How can data files that monitor the same test call but come from disconnected sources be directly compared with each other? In the Post Mortem Analysis of T.30 and T.38 Traffic posting, I pointed out that QualityLogic’s DataProbe T30-T38 Analyzer has the ability to import fax call data from .wav sound files and .pcap WireShark data files. Several engineers have asked about the process of matching up the content of these files for analytical comparisons. This is a tricky proposition when there could be many calls (and other IP activity) in the WireShark file that must be parsed to find the call captured in the .wav file.
Assigning Heuristics to ID Numbers
To identify different records of the same call, QualityLogic employs a diverse range of heuristics to assign an arbitrary ID number to each detected instance of that call. This is mainly a matter of totaling up a check list of call attributes to see if they match up and rejecting matches that have absolute misses form the list. Any number of analog PSTN and/or Fax over IP (FOIP) call results that are parsed as representative of different captures of the same single fax call can be given the same ID number. An example of this display is shown below:
To start, a cache holds the parsed characteristics of all call results that have been added to the results database since the start of the current DataProbe execution. This includes all the calls found in imported data files. Each parsed result is compared to the cache to find the highest score of a set of call feature metrics. When these metrics indicate sufficient similarity, the appropriate ID number is assigned to the call result.
The process makes the initial assumption that a match has been found in the current comparison between two call records.

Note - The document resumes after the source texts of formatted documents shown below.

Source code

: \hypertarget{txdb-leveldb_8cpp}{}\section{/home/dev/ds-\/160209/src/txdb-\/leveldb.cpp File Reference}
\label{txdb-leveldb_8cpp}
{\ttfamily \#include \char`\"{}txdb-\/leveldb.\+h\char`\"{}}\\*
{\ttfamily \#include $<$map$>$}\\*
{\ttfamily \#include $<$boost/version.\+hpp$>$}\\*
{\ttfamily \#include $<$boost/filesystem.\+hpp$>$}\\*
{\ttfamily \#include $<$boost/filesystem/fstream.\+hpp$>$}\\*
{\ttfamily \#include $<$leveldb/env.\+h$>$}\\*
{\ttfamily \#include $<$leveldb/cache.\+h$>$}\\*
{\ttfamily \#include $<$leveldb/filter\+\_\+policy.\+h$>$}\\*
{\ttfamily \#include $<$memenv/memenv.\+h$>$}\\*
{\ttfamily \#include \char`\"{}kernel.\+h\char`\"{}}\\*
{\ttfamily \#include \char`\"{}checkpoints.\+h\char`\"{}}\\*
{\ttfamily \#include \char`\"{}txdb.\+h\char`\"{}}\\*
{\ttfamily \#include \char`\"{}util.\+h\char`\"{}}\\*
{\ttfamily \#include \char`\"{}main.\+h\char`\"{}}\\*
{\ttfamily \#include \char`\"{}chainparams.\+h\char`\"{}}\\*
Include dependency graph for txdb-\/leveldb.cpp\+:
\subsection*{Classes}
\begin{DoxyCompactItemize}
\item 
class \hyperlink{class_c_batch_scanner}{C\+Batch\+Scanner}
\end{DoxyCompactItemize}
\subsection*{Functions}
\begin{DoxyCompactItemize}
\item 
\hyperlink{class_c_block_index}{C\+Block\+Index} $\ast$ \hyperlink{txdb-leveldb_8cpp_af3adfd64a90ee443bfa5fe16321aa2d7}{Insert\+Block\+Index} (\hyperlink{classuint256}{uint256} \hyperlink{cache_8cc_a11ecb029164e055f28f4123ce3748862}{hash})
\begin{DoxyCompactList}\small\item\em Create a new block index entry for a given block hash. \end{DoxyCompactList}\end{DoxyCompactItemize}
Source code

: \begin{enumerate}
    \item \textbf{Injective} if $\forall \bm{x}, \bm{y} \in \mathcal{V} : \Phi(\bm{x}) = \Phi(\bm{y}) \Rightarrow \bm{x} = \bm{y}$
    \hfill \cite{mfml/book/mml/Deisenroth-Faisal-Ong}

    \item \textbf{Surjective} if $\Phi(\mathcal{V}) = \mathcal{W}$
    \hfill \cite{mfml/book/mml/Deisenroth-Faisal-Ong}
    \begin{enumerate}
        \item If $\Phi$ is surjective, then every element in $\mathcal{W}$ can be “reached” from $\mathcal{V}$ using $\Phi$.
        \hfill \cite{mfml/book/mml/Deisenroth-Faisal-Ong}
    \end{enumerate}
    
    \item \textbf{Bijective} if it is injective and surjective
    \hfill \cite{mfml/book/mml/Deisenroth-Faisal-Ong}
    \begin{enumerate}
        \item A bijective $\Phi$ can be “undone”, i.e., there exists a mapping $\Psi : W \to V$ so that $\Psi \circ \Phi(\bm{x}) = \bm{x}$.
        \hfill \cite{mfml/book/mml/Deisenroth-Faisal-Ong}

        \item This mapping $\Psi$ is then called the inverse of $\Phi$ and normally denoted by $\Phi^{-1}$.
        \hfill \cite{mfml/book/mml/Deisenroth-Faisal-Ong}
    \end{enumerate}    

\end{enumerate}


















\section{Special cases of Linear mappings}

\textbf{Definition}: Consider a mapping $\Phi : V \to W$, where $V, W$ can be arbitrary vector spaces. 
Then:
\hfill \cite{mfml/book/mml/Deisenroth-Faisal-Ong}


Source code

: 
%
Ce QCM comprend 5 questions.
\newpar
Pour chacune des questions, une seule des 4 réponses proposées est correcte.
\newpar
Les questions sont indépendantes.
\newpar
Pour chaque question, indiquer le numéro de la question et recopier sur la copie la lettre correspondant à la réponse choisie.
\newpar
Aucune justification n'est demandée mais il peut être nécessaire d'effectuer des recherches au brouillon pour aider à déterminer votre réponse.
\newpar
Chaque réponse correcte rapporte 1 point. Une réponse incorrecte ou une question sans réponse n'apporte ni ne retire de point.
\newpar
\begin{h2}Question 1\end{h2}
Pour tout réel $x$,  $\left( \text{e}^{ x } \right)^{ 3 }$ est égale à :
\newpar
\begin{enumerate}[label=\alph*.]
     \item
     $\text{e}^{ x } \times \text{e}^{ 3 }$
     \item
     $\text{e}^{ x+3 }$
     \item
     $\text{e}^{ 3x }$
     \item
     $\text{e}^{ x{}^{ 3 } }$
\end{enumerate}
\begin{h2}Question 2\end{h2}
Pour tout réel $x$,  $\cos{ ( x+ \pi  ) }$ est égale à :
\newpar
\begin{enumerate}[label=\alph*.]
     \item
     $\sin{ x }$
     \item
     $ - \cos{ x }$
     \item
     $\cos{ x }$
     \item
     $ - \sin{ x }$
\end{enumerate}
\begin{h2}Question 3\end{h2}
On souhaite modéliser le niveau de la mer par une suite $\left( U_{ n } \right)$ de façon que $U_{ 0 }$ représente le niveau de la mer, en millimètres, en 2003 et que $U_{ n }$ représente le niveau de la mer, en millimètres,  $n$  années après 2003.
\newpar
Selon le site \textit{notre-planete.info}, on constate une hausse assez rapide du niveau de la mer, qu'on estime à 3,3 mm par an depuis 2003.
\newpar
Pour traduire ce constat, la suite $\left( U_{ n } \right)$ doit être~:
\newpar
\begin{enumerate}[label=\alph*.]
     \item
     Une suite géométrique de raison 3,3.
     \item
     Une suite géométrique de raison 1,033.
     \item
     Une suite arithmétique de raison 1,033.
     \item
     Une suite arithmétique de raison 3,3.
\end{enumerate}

Their call metrics are then subjected to the following criteria to see if they disprove this assumption. To start, incompatible telephone call start times will prevent a match. This is verified for live results captured directly by DataProbe by checking that start times match within 30 seconds. The answerer delay from ring to answer is subtracted for this process. For imported results, the start times are tested using a modulo of 3600 seconds, in order to match results captured in other time zones, or DST. Since imported .wav files show no start time they skip this test.
Inspecting The Content of the Fax Call
Don’t go away, we’re not finished yet. DataProbe then inspects the call’s content. Present but incompatible CSI/TSI/CIG field contents will prevent a call match. To avoid confusion, non-ASCII contents that are parsed from bad FCS frames will cause the CSI/TSI/CIG to display a ‘?’ character and DataProbe will skip this test. Additional metrics are then weighted and summed to find a similar call. This is done using coded bit fields created by parsing as set of call characteristics are AND’ed and also XOR’ed between the two call results. These bits represent:
- Modulation of the first page of the call
- Modulations used by all pages of the call
- Resolutions used by all pages of the call
- Encodings used by all pages of the call
They are counted up to produce a (+) or (-) effect on the call matching score. A call must achieve a minimum score to be indicated as a match. The result is that an imported call record will only be compared to another recording of that same call and if no match is found it is labeled with a unique ID number.